Когда только пришел в Данилов монастырь, я в свободное от работы и учебы время помогал с организацией учебных курсов и досуга для молодежи, ходил с рассказом о Христе к бабушкам в центр социального обслуживания, в центр временной изоляции несовершеннолетних правонарушителей, в школы и институты. Мы всегда пытались донести до людей, что необязательно что-то кому-то говорить – христианство «не доказуется, а показуется». Ты можешь просто поиграть в футбол с ребятами в детском доме, например. И если они будут видеть, что ты хороший, у них появится уважение к христианству.

Таким образом, мы неформально занимались волонтерством еще в 90-х, но всегда хотелось поднять эту деятельность на более высокий уровень. Долгое время это были просто планы, надежды, а потом все оформилось в общественную структуру, которой Данилов монастырь и молодежный Центр при нем помог «встать на ноги».

– Как Вы оказались ответственным за церковное просвещение в Даниловом монастыре, окончили семинарию и филиал аспирантуры Московской духовной академии? Почему вообще оказались на этой стезе?

– В начале 2000-х я обнаружил наипрекраснейшее место в христианской Москве – молодежный Центр при Даниловом монастыре. Там собрались очень талантливые, горячие в вере и служении люди, с которыми, как мне казалось тогда, мы можем натурально «свернуть горы»! Все, что только было возможно придумать в то время в области церковного просвещения, миссии и социального служения, там было и функционировало много лет, был накоплен потрясающий опыт.

Всеми этими факторами, а также открытостью и доброжелательностью людей, обитающих в Центре, я был «сражен» и «уловлен». Поэтому в скором времени я из «технаря» переквалифицировался в «гуманитария».

Почему нужно верить…

– Как Вы пришли к вере?

– Крестился в двадцатилетнем возрасте. Этому предшествовали долгий религиозных поиск, период сомнений и разочарований, так как задумываться о смысле жизни, существовании Бога и других религиозных проблемах я начал в старших классах школы.

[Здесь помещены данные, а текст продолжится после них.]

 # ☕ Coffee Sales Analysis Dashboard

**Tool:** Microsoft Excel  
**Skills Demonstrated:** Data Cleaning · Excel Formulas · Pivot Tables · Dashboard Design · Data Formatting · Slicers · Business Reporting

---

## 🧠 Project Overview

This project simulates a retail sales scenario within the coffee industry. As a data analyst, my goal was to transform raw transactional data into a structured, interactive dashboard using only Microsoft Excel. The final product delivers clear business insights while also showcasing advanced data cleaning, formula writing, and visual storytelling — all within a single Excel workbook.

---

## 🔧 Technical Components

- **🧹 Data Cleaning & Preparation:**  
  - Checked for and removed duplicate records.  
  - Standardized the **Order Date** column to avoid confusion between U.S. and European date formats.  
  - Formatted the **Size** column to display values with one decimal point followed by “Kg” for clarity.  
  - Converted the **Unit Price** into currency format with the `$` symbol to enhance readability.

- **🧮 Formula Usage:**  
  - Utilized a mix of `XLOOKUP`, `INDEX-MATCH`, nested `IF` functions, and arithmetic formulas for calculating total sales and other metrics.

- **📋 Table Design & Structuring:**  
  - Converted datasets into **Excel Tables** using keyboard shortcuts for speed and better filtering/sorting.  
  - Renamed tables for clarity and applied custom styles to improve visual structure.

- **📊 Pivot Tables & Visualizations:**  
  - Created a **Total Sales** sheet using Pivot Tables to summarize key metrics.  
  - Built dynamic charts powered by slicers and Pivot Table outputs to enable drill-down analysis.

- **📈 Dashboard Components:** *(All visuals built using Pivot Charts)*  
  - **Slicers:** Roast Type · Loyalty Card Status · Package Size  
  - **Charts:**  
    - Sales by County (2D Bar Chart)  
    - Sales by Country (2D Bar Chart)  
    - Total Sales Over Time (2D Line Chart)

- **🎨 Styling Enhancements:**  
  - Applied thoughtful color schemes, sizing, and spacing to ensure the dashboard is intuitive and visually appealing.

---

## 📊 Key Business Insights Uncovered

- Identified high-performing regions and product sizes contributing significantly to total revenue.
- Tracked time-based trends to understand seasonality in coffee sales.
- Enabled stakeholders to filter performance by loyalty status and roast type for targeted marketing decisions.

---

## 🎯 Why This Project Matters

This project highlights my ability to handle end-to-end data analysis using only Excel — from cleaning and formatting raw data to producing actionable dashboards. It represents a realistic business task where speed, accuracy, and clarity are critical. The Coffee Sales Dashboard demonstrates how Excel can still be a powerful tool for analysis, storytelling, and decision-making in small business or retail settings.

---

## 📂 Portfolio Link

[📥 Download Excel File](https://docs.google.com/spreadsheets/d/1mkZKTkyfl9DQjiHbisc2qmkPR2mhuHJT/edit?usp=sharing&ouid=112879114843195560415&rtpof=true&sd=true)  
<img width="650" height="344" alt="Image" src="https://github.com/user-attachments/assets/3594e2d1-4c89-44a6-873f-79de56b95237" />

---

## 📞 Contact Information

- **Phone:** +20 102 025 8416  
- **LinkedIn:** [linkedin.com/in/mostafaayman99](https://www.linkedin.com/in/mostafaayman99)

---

В детстве я интересовался разными науками, в частности, биологией и астрономией. Был в этой сфере один очень талантливый автор, популяризатор  из Украины Иван Климишин, который не боялся в своих книгах писать на темы бытия Бога и обсуждать вопросы Творения. Он говорил о большом числе ученых, которые верили в Бога. Говорил о том, что в некоторых научных явлениях (например, в происхождении живой клетки) многие ученые усматривают явную руку Творца. Самопроизвольное зарождение жизни возможно в очень малой степени вероятности. Это заставляло задуматься.

Вывод, к которому я пришел после детального исследования, был следующий: очень сомнительно, что процесс творения обошелся без вмешательства Свыше. Тайна создания этого мира, первой живой клетки и человеческого мозга льет больше воды на мельницу верующих, чем неверующих.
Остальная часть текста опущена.